Your goal: For this exercise, copy each line of the records that contains the word "synchronisation".

Given records:

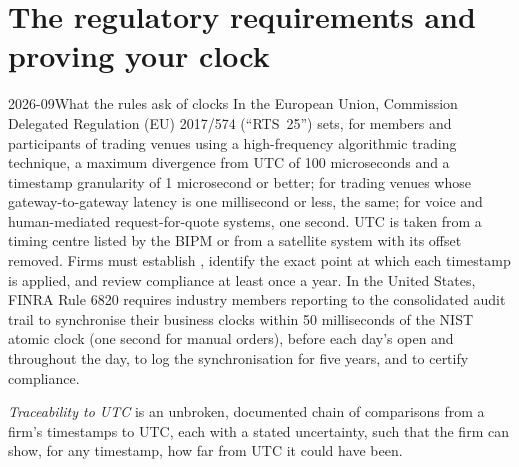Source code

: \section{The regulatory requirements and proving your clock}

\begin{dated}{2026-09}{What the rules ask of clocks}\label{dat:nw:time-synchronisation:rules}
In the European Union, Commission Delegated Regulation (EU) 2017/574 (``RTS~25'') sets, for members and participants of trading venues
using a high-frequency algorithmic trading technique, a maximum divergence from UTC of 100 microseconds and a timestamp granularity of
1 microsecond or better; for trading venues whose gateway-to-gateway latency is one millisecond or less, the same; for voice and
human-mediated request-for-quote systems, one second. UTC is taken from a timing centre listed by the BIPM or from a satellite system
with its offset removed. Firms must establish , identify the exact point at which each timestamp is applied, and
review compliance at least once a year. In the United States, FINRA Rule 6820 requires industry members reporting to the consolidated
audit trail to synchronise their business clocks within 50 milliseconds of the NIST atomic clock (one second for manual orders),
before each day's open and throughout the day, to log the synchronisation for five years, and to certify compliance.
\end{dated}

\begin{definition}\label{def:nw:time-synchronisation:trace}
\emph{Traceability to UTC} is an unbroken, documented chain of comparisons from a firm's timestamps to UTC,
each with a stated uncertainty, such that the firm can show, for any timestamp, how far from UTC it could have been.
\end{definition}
==
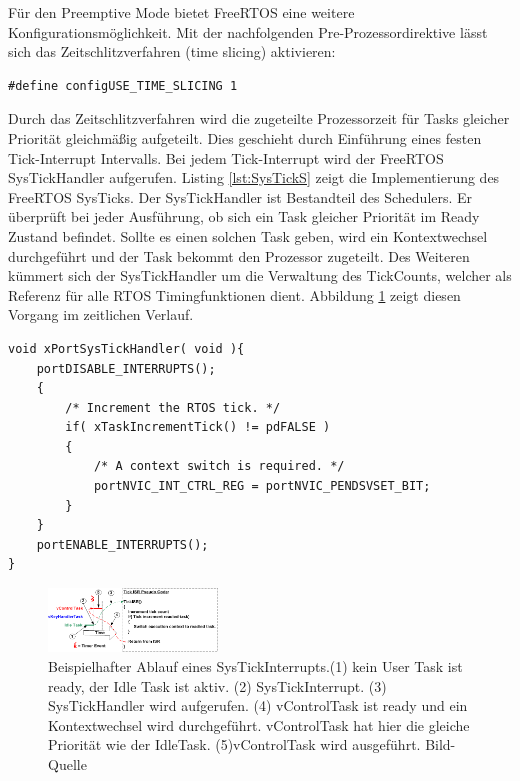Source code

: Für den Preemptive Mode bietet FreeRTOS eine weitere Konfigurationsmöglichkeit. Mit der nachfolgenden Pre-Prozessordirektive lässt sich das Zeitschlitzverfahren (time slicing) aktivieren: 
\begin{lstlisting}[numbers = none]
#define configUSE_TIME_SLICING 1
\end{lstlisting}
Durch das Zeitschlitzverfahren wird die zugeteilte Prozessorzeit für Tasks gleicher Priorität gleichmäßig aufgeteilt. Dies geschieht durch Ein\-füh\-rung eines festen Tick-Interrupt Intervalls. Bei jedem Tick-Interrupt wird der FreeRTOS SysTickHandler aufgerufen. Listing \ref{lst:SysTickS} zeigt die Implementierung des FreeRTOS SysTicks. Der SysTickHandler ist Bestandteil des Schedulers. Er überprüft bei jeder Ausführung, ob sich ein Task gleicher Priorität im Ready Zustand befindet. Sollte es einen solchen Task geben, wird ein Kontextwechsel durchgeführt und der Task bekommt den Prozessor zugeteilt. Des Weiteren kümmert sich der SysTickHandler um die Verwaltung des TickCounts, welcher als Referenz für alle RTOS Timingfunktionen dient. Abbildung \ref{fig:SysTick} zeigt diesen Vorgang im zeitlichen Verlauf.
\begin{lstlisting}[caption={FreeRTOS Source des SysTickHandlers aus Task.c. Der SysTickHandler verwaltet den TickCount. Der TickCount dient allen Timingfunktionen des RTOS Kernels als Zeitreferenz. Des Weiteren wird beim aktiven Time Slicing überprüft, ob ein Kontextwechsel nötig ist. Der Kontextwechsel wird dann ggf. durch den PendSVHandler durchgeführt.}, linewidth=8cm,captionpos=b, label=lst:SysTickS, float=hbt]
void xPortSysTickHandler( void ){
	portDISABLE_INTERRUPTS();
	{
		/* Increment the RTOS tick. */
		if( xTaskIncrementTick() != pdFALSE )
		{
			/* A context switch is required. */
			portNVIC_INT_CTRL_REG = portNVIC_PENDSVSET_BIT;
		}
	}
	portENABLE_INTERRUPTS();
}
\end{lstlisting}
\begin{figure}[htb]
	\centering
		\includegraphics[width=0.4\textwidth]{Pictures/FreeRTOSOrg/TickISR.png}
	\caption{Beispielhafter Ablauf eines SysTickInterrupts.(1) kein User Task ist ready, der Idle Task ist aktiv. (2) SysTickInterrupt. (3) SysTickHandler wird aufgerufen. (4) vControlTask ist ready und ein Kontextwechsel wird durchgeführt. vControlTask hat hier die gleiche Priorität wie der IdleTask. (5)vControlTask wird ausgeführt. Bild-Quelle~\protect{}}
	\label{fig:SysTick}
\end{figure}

Result of the exercise:
\begin{dated}{2026-09}{What the rules ask of clocks}\label{dat:nw:time-synchronisation:rules}
before each day's open and throughout the day, to log the synchronisation for five years, and to certify compliance.
\begin{definition}\label{def:nw:time-synchronisation:trace}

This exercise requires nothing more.